[[ DATASET EXCERPTS open ]]

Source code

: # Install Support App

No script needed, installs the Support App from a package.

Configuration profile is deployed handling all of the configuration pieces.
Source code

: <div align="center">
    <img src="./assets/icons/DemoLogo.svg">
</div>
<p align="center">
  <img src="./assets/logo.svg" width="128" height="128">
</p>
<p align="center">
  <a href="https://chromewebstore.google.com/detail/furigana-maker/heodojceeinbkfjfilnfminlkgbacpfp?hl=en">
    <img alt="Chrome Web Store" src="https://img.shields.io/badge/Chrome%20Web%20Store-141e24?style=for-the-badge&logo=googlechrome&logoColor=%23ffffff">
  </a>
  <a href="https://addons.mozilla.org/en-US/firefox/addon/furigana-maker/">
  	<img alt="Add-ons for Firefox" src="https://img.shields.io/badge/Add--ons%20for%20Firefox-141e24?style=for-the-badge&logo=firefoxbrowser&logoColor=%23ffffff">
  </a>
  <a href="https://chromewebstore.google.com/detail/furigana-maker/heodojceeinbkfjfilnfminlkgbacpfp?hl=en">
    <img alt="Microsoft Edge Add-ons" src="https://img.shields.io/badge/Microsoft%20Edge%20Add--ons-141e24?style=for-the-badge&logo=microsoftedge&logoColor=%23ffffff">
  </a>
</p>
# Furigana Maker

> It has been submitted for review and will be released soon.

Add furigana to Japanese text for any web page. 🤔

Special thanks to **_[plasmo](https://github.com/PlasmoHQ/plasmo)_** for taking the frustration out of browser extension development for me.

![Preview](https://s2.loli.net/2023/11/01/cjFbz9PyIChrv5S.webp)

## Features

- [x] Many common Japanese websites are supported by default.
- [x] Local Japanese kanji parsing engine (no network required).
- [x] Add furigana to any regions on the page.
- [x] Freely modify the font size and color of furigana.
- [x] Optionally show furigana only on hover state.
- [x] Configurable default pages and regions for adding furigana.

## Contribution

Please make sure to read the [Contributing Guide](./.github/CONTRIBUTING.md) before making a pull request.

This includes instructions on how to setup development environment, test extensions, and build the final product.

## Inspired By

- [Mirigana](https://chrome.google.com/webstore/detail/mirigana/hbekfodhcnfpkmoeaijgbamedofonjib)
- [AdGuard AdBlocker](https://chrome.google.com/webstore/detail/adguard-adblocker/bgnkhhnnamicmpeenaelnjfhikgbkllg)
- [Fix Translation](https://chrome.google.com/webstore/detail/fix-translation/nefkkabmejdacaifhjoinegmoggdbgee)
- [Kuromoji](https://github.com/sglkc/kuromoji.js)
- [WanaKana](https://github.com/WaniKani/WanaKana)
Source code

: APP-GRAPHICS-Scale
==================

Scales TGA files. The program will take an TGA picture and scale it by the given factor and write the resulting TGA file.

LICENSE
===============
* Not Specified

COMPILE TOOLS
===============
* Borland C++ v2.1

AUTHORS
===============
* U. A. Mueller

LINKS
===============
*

[[ DATASET EXCERPTS closed ]]

PROMPT.
Look above for the line with "- [x] Local", then copy it and each later line exactly, stopping at the last line of the records.

SOLUTION TO THIS EXERCISE.
- [x] Local Japanese kanji parsing engine (no network required).
- [x] Add furigana to any regions on the page.
- [x] Freely modify the font size and color of furigana.
- [x] Optionally show furigana only on hover state.
- [x] Configurable default pages and regions for adding furigana.

## Contribution

Please make sure to read the [Contributing Guide](./.github/CONTRIBUTING.md) before making a pull request.

This includes instructions on how to setup development environment, test extensions, and build the final product.

## Inspired By

- [Mirigana](https://chrome.google.com/webstore/detail/mirigana/hbekfodhcnfpkmoeaijgbamedofonjib)
- [AdGuard AdBlocker](https://chrome.google.com/webstore/detail/adguard-adblocker/bgnkhhnnamicmpeenaelnjfhikgbkllg)
- [Fix Translation](https://chrome.google.com/webstore/detail/fix-translation/nefkkabmejdacaifhjoinegmoggdbgee)
- [Kuromoji](https://github.com/sglkc/kuromoji.js)
- [WanaKana](https://github.com/WaniKani/WanaKana)
Source code

: APP-GRAPHICS-Scale
==================

Scales TGA files. The program will take an TGA picture and scale it by the given factor and write the resulting TGA file.

LICENSE
===============
* Not Specified

COMPILE TOOLS
===============
* Borland C++ v2.1

AUTHORS
===============
* U. A. Mueller

LINKS
===============
*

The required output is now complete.